Electrolysis powered by renewables could provide a cheaper way to produce low-carbon hydrogen than extracting it from methane and capturing the resulting carbon dioxide emissions, the boss of ITM Power has claimed.
Chief executive Graham Cooley made the comments after the company enlisted Open Energi to provide optimisation services for its fleet of six 300kW electrolysers around the UK.
Electrolysis is the process whereby an electrical current is passed through water to separate it into its constituent elements – hydrogen and oxygen. Open Energi will use its software platform, named Dynamic Demand 2.0, to ensure the electrolysers produce hydrogen as much as possible during periods when power prices are low or renewable output is high.
Open Energi director David Hill said: “With the UK setting net-zero emissions targets into law, the potential of hydrogen to act as a clean fuel source is absolutely beyond question. This is especially true for the heating and transportation sectors, which are the most difficult to decarbonise…
“Our partnership will help unlock greater efficiencies in the production of hydrogen at scale, ultimately enabling consumers to reduce their bills and carbon footprints simultaneously.”

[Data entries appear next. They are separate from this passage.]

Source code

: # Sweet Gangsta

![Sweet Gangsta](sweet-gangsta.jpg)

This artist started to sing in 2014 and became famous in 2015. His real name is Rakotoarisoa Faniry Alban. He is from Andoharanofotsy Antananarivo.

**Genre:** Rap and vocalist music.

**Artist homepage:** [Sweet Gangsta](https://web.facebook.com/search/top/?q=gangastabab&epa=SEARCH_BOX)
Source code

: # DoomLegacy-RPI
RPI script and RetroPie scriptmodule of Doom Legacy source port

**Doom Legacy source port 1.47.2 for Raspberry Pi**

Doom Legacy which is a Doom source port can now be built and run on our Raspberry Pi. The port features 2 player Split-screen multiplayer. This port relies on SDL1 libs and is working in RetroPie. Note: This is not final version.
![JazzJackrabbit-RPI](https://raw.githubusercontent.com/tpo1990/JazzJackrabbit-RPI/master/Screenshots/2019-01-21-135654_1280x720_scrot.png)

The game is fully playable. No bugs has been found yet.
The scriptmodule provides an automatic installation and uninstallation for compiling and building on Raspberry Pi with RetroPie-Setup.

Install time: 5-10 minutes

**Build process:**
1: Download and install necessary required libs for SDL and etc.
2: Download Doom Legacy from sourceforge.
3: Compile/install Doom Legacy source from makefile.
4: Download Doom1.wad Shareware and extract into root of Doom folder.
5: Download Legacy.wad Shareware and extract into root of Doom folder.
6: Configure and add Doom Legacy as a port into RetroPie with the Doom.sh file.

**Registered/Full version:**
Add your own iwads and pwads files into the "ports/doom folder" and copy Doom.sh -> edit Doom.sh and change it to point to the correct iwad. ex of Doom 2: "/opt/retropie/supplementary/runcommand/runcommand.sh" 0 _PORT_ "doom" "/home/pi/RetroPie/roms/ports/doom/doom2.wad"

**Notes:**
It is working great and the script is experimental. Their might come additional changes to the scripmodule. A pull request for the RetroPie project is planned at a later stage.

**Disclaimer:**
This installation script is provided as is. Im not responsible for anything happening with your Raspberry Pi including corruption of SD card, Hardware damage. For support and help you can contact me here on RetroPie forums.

The gas networks in Great Britain have been developing plans to decarbonise the gas grid by converting it to run on 100 per cent hydrogen. They initially envision the bulk of the hydrogen being extracted from natural gas using steam methane reformation (SMR) or auto thermal reformation (ATR), both combined with carbon capture and storage (CCS).
In November, Northern Gas Networks (NGN) revealed proposals as part of the H21 project to create a £22.7 billion hydrogen gas grid in the north of England. The hydrogen would be produced using ATR and CCS at a 12.15GW facility (hydrogen production capacity) at Easington near Hull.
NGN concluded this would be the cheapest way to feed the network and estimated the average cost of production at £50.69/MWh, based on a natural gas price of £23/MWh.
Cooley told Utility Week the proton exchange membrane electrolysers that ITM Power uses currently cost around £800/kW for a 10MW unit.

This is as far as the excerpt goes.